* WHAT TO PRODUCE: Would you reproduce, without any alteration, the lines from the opening line of the entries through the line that has "expression with Torch" in it?
BEGIN
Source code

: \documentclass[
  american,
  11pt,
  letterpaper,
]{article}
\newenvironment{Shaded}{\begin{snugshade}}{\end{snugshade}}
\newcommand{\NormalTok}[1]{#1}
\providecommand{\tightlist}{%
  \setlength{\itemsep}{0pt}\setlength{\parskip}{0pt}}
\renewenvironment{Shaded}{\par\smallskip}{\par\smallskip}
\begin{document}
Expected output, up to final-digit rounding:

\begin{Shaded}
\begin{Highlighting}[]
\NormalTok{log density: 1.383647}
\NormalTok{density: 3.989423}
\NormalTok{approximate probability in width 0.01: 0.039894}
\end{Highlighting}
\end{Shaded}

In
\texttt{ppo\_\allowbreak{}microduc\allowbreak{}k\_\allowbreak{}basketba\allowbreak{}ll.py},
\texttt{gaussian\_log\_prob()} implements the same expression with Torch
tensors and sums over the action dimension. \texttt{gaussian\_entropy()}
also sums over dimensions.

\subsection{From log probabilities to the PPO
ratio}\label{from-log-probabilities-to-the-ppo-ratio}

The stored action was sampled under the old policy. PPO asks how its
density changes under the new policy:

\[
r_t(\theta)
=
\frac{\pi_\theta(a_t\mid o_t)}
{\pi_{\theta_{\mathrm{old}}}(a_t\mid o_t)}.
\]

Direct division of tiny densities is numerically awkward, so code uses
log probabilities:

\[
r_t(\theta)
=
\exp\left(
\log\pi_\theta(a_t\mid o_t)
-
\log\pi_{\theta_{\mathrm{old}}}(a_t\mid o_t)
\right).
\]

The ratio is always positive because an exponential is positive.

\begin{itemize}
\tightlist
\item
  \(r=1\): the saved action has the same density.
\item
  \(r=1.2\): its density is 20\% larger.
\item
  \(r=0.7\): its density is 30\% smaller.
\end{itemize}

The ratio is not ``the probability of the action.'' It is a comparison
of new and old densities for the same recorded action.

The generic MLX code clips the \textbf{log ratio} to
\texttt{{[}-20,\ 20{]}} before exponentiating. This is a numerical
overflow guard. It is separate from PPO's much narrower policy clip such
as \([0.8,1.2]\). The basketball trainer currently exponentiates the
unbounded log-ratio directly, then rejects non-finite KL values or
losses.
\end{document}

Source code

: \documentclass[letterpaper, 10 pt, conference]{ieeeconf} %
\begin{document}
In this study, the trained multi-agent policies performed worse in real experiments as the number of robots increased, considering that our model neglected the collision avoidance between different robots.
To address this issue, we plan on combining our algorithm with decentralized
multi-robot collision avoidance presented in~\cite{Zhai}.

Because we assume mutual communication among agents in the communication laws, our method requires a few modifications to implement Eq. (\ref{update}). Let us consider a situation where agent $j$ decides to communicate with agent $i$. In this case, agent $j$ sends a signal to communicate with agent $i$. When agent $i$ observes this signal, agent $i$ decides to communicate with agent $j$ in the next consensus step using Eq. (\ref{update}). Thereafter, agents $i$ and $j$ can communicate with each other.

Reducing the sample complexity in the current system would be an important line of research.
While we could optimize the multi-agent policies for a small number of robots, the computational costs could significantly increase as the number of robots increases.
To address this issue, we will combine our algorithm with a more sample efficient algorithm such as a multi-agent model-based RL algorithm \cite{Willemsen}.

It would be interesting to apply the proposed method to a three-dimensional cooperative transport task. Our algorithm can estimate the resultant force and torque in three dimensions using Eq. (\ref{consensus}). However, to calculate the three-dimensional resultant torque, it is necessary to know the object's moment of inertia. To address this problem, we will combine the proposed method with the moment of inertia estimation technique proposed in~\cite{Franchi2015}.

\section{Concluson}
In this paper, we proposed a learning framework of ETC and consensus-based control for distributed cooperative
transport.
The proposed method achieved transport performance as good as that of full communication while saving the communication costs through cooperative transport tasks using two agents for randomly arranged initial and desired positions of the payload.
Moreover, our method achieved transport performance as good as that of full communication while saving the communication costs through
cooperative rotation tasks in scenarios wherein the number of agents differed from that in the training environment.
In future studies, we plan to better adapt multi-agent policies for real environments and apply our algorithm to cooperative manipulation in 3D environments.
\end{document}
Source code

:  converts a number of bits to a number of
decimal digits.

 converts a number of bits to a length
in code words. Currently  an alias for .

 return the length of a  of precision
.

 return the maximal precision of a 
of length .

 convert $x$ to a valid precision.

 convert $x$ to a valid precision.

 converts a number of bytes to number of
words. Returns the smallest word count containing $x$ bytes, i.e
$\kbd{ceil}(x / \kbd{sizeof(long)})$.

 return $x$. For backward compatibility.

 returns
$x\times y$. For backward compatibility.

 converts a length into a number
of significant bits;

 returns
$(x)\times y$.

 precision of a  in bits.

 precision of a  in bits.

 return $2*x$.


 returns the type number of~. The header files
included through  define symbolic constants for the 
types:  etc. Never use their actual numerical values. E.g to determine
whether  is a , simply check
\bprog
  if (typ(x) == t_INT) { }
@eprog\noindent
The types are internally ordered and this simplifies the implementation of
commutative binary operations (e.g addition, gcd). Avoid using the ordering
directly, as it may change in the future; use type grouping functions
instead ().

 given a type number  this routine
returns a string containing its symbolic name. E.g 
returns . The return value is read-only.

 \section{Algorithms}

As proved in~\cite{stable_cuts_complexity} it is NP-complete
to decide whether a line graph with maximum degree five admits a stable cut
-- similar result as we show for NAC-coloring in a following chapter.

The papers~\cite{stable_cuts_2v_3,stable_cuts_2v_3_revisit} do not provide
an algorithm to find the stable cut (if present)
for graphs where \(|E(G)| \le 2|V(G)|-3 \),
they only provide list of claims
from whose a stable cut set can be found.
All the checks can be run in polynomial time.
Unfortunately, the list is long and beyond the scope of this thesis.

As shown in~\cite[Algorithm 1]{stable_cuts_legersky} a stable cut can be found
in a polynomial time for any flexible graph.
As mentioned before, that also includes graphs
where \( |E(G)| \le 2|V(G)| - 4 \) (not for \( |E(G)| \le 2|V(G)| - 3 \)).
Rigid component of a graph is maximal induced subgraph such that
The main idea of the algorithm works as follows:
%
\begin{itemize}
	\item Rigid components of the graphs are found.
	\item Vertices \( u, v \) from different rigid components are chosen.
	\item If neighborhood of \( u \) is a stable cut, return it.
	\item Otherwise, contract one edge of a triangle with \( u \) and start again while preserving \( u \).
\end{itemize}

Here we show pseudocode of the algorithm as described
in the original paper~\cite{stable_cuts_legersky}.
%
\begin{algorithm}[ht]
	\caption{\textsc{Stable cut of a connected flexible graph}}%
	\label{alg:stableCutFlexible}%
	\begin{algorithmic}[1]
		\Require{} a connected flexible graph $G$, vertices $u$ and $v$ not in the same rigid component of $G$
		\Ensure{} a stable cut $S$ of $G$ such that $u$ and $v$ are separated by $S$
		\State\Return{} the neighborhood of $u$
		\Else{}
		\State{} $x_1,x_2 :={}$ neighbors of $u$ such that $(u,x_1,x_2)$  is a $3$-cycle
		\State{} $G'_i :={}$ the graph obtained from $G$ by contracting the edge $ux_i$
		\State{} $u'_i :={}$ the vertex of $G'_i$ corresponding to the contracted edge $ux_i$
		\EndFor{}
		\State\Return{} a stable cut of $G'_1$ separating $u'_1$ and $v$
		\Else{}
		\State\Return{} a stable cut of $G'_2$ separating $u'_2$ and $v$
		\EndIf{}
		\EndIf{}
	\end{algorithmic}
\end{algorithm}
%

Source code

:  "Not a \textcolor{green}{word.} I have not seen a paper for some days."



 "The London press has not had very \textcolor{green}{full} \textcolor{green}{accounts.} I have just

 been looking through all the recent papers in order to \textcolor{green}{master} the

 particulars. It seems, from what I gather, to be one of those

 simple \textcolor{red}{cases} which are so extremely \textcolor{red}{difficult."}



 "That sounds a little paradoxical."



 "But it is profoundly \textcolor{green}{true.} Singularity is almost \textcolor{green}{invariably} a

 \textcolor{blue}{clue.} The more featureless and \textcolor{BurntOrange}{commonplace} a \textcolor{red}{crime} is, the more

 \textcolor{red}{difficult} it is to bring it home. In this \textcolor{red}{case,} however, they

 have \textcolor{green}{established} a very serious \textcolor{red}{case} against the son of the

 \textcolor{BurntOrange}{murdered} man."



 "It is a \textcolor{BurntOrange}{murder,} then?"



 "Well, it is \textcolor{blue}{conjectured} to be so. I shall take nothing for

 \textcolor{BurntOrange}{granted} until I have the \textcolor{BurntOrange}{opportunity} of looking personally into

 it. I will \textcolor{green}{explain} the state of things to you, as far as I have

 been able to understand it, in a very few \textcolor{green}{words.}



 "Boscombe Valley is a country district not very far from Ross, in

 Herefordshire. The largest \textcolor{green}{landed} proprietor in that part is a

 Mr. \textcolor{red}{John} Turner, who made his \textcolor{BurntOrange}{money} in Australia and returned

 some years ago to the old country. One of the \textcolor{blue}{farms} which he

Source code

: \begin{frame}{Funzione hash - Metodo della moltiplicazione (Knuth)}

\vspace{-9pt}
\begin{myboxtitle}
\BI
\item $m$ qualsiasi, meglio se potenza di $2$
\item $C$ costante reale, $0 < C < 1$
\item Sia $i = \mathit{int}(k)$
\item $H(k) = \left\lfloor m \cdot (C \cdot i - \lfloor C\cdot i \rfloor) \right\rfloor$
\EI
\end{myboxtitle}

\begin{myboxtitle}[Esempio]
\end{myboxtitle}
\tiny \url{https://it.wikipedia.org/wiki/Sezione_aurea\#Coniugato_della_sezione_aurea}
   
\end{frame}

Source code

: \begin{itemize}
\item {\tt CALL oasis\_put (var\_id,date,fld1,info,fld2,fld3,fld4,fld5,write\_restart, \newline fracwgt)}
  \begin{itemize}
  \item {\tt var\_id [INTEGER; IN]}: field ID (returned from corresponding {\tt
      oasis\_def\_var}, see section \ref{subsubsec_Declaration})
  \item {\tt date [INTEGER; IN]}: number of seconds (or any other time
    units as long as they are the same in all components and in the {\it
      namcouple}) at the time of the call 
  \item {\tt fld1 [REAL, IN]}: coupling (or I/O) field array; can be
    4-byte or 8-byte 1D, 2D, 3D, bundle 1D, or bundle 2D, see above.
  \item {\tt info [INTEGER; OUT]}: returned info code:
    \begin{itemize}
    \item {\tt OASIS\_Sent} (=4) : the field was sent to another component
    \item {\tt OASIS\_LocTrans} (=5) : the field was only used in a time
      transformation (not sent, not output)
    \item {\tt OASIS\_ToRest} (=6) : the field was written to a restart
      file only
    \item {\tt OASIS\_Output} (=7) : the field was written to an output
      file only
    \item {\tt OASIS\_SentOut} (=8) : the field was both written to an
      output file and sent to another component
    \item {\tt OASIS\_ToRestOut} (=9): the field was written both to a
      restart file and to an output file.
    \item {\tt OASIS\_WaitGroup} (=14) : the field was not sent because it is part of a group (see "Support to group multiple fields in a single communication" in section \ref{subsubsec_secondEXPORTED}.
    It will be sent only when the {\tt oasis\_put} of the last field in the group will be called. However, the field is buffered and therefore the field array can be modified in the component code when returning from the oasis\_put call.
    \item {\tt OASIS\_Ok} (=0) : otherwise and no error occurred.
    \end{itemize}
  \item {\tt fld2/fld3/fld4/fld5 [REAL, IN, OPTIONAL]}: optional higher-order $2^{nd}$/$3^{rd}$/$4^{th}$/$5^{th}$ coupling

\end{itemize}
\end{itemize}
END
* RESPONSE BOX:
Source code

: \documentclass[
  american,
  11pt,
  letterpaper,
]{article}
\newenvironment{Shaded}{\begin{snugshade}}{\end{snugshade}}
\newcommand{\NormalTok}[1]{#1}
\providecommand{\tightlist}{%
  \setlength{\itemsep}{0pt}\setlength{\parskip}{0pt}}
\renewenvironment{Shaded}{\par\smallskip}{\par\smallskip}
\begin{document}
Expected output, up to final-digit rounding:

\begin{Shaded}
\begin{Highlighting}[]
\NormalTok{log density: 1.383647}
\NormalTok{density: 3.989423}
\NormalTok{approximate probability in width 0.01: 0.039894}
\end{Highlighting}
\end{Shaded}

In
\texttt{ppo\_\allowbreak{}microduc\allowbreak{}k\_\allowbreak{}basketba\allowbreak{}ll.py},
\texttt{gaussian\_log\_prob()} implements the same expression with Torch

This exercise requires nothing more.